What is needed: In the data below, which lines hold the word "generate"? Copy them.

Source material:
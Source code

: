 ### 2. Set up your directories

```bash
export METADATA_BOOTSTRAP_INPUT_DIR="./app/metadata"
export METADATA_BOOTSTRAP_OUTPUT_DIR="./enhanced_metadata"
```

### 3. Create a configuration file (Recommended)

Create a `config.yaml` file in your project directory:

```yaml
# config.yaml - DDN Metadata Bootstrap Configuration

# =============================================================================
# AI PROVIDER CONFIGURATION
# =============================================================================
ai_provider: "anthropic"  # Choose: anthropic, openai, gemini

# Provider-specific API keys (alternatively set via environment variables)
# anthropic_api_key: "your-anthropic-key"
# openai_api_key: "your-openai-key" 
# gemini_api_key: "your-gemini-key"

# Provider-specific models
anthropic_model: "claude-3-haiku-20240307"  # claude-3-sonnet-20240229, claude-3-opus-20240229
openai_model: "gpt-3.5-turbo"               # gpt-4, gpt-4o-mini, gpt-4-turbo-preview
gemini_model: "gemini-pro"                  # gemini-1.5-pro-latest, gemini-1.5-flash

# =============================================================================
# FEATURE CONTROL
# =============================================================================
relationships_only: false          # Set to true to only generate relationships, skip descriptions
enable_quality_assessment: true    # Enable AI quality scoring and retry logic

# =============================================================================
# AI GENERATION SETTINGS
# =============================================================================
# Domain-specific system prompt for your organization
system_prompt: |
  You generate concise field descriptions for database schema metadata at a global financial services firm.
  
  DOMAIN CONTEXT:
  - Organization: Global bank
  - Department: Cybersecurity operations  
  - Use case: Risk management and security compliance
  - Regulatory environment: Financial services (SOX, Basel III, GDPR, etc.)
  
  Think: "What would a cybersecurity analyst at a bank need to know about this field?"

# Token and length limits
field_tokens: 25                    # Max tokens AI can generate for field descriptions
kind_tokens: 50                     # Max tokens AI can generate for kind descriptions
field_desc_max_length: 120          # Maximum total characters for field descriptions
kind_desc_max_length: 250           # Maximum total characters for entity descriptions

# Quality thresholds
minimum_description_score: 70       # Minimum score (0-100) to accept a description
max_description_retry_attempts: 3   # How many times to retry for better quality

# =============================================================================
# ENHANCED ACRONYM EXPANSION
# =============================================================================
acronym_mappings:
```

Result:
relationships_only: false          # Set to true to only generate relationships, skip descriptions
  You generate concise field descriptions for database schema metadata at a global financial services firm.
field_tokens: 25                    # Max tokens AI can generate for field descriptions
kind_tokens: 50                     # Max tokens AI can generate for kind descriptions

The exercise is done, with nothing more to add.